To avoid this problem, I ran a simple standard deviation of the lat/lon coordinates for tweets by user. I knew that anyone with a low SD would be tweeting from a single point, and I passed over them for analysis. I decided instead to investigate the @Baltimore311 account through its daily routine. They are pretty active, tweeting several times per hour from all over the city. Every time they receive a call,

@Baltimore311
@Baltimore311

they update their twitter feed which in turn updates the world on the location of the 311 request. Complaints vary a bit, but are usually related to parking, dirty alleys, abandoned vehicles, or requests to mow city-owned lots. In total, there were about 570 updates in the days I collected data, and you can see them jump around as new calls are opened or closed. That’s because each update is geocoded by the phone reporting the issue. In essence, this is hundreds of different people, all reporting their location to twitter through the 311 app.

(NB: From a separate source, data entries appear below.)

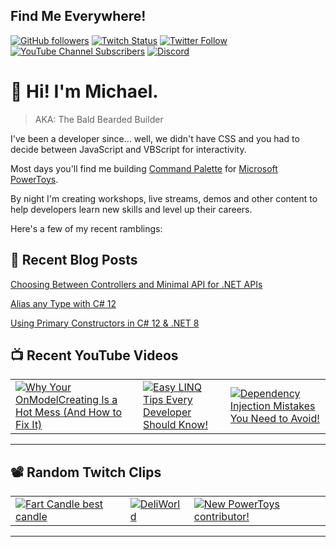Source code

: ## Find Me Everywhere!

[![GitHub followers](https://img.shields.io/github/followers/michaeljolley?style=social)](https://github.com/michaeljolley) [![Twitch Status](https://img.shields.io/twitch/status/baldbeardedbuilder?style=social)](https://twitch.tv/baldbeardedbuilder) [![Twitter Follow](https://img.shields.io/twitter/follow/michaeljolley?style=social)](https://twitter.com/michaeljolley) [![YouTube Channel Subscribers](https://img.shields.io/youtube/channel/subscribers/UCn2FoDbv_veJB_UbrF93_jw?style=social)](https://youtube.com/baldbeardedbuilder) [![Discord](https://img.shields.io/discord/565665509350178827)](https://discord.gg/XSG7HJm)

# 👋 Hi! I'm Michael.

> AKA: The Bald Bearded Builder

I've been a developer since... well, we didn't have CSS and you had to decide between JavaScript and VBScript for interactivity.

Most days you'll find me building [Command Palette](https://learn.microsoft.com/en-us/windows/powertoys/command-palette/overview) for [Microsoft PowerToys](https://github.com/microsoft/PowerToys).

By night I'm creating workshops, live streams, demos and other content to help developers learn new skills and level up their careers.

Here's a few of my recent ramblings:

## 📝 Recent Blog Posts


[Choosing Between Controllers and Minimal API for .NET APIs](https:&#x2F;&#x2F;baldbeardedbuilder.com&#x2F;blog&#x2F;choosing-between-dotnet-controllers-and-minimal-apis&#x2F;)


[Alias any Type with C# 12](https:&#x2F;&#x2F;baldbeardedbuilder.com&#x2F;blog&#x2F;alias-any-type-in-csharp-12&#x2F;)


[Using Primary Constructors in C# 12 &amp; .NET 8](https:&#x2F;&#x2F;baldbeardedbuilder.com&#x2F;blog&#x2F;primary-constructors-in-csharp-12-dotnet&#x2F;)


## 📺 Recent YouTube Videos

<table>
  <tr>
    <td>
      <a href="https://www.youtube.com/watch?v=m50iQuELqeQ" target="_blank">
        <img style="align=center" src="https://i2.ytimg.com/vi/m50iQuELqeQ/mqdefault.jpg" alt="Why Your OnModelCreating Is a Hot Mess (And How to Fix It)"/>
      </a>
    </td>
    <td>
      <a href="https://www.youtube.com/watch?v=71qFZUyKCy0" target="_blank">
        <img style="align=center" src="https://i2.ytimg.com/vi/71qFZUyKCy0/mqdefault.jpg" alt="Easy LINQ Tips Every Developer Should Know!"/>
      </a>
    </td>
    <td>
      <a href="https://www.youtube.com/watch?v=NZ-4z3J2xy0" target="_blank">
        <img style="align=center" src="https://i2.ytimg.com/vi/NZ-4z3J2xy0/mqdefault.jpg" alt="Dependency Injection Mistakes You Need to Avoid!"/>
      </a>
    </td>
  </tr>
</table>

---

## 📽️ Random Twitch Clips

<table>
  <tr>
    <td>
      <a href="https://www.twitch.tv/baldbeardedbuilder/clip/CooperativeFairSharkKreygasm" target="_blank">
        <img src="https://static-cdn.jtvnw.net/twitch-clips/AT-cm%7C793187709-preview-480x272.jpg" alt="Fart Candle best candle"/>
      </a>
    </td>
    <td>
      <a href="https://www.twitch.tv/baldbeardedbuilder/clip/MotionlessSolidKaleTwitchRPG" target="_blank">
        <img src="https://static-cdn.jtvnw.net/twitch-clips/AT-cm%7C901618259-preview-480x272.jpg" alt="DeliWorld"/>
      </a>
    </td>
    <td>
      <a href="https://www.twitch.tv/baldbeardedbuilder/clip/SplendidSuaveFoxMcaT-Jtgey6awk0ERFl2l" target="_blank">
        <img src="https://static-cdn.jtvnw.net/twitch-clips-thumbnails-prod/SplendidSuaveFoxMcaT-Jtgey6awk0ERFl2l/10956924-f91f-477f-a7a6-a9caf73aba55/preview-480x272.jpg" alt="New PowerToys contributor!"/>
      </a>
    </td>
  </tr>
</table>

---
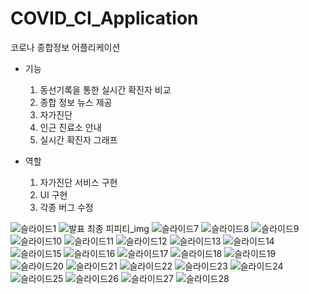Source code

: # COVID_CI_Application

코로나 종합정보 어플리케이션

- 기능
  1. 동선기록을 통한 실시간 확진자 비교
  2. 종합 정보 뉴스 제공
  3. 자가진단
  4. 인근 진료소 안내
  5. 실시간 확진자 그래프

- 역할
  1. 자가진단 서비스 구현
  2. UI 구현
  3. 각종 버그 수정
  
![슬라이드1](https://user-images.githubusercontent.com/59834382/229013765-7395c64b-6bae-48a6-b2d8-27437c0b1230.JPG)
![발표 최종 피피티_img](https://user-images.githubusercontent.com/59834382/229015497-48e72268-6cc6-4f6c-b0a6-2f861f9f84a2.jpg)
![슬라이드7](https://user-images.githubusercontent.com/59834382/229013782-26932921-dbe5-44bd-a600-5e4587863ce0.JPG)
![슬라이드8](https://user-images.githubusercontent.com/59834382/229013784-0bea380f-5154-4457-b486-ac551d07c359.JPG)
![슬라이드9](https://user-images.githubusercontent.com/59834382/229013790-d5e0f01d-6b3d-4521-9d62-e38931b9887b.JPG)
![슬라이드10](https://user-images.githubusercontent.com/59834382/229013793-65e777e3-0d84-4357-8700-974f1bb137cd.JPG)
![슬라이드11](https://user-images.githubusercontent.com/59834382/229013796-f039463d-86ba-4cac-ae17-9890db3c3f13.JPG)
![슬라이드12](https://user-images.githubusercontent.com/59834382/229013798-ca79dfca-b255-4392-b436-46c5fde3bf43.JPG)
![슬라이드13](https://user-images.githubusercontent.com/59834382/229013802-9903bbc7-d2dd-4735-a766-0dc44f781574.JPG)
![슬라이드14](https://user-images.githubusercontent.com/59834382/229013804-f7a689dc-af3d-46f0-abca-39dd9bcf1f6a.JPG)
![슬라이드15](https://user-images.githubusercontent.com/59834382/229013727-f94fe7b5-e225-4d3a-a5c0-f4bfbeaa0c71.JPG)
![슬라이드16](https://user-images.githubusercontent.com/59834382/229013730-2713bd7d-1cf2-487d-a64e-4b413a6006c2.JPG)
![슬라이드17](https://user-images.githubusercontent.com/59834382/229013731-e2a521a8-c3fa-43d6-8fa7-a31e188541f6.JPG)
![슬라이드18](https://user-images.githubusercontent.com/59834382/229013735-241ec2f0-641b-4d5b-a417-fa6166b64729.JPG)
![슬라이드19](https://user-images.githubusercontent.com/59834382/229013740-4cb4d0f9-f726-465b-ae48-84a8d2ee1bff.JPG)
![슬라이드20](https://user-images.githubusercontent.com/59834382/229013742-67e8fc51-f8d2-48ae-b02f-c315efcf6b12.JPG)
![슬라이드21](https://user-images.githubusercontent.com/59834382/229013745-b3f1c181-89fc-4140-844a-105b9d6b06f9.JPG)
![슬라이드22](https://user-images.githubusercontent.com/59834382/229013746-d9ba549a-32f0-4f8c-a018-88f01a43ddce.JPG)
![슬라이드23](https://user-images.githubusercontent.com/59834382/229013750-020bbf94-ef96-4fc0-8f1c-06b55cd04784.JPG)
![슬라이드24](https://user-images.githubusercontent.com/59834382/229013753-95530542-fb55-4420-bce8-a8b5a1655154.JPG)
![슬라이드25](https://user-images.githubusercontent.com/59834382/229013755-73f6b986-8d67-4e5f-99bc-180b1c0b4449.JPG)
![슬라이드26](https://user-images.githubusercontent.com/59834382/229013757-152d3771-750f-4e05-af31-dfd0eb0d08e5.JPG)
![슬라이드27](https://user-images.githubusercontent.com/59834382/229013761-d739a947-8a74-48f6-b66f-47e0a9acd912.JPG)
![슬라이드28](https://user-images.githubusercontent.com/59834382/229013762-f890809c-be4a-4e9c-9081-4fc4d2805d94.JPG)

Digging deeper, I started to look at specific tweeters with lots of activity. One individual, whose identity I will not reveal, stood out from the rest as the most interesting user of all. This person, who I will call the “Professor,” displays 3 behaviors that set them apart from the crowd:

  1. They have a nearly insatiable appetite for adult content posted to twitter
  2. They tweet letter grades in response to this content, indicating their assessment of its quality.
  3. They do this dozens of times per hour from the comfort (and privacy?) of their home.

The professor does nothing else with their twitter account, and in the few days I was collecting data they Gradestweeted several hundred times. Naturally, I took the liberty of tallying the scores to see how picky this person is. There was a great deal of variety in the scoring (A, AA, AA+, F-, D++, A+, etc) so I’ve lumped them together into some sensible categories. Overall, they seem to be pretty generous with the passing grades, only 8% failing to achieve worse than a C. This makes me wonder what it would take to earn an “F-” from the Professor, and before you ask, no I didn’t look.

This also highlights the importance of knowing the size and shape of your internet footprint. The Professor is almost certainly unaware that I’m writing this, but they have inadvertently told me where they live, what they do with their free time, and given me a peek deep into their personal life. That’s a pretty eye opening thought, and one that goes far beyond the scope of a simple blog about Baltimore. When I first set out to do this, I had envisioned finding the unique “fingerprint” of Baltimore’s online world and writing about it (I still plan to do this). What I found instead was the obvious but scary reality that people are generally too passive with their privacy, leaving the door wide open to anyone good or bad.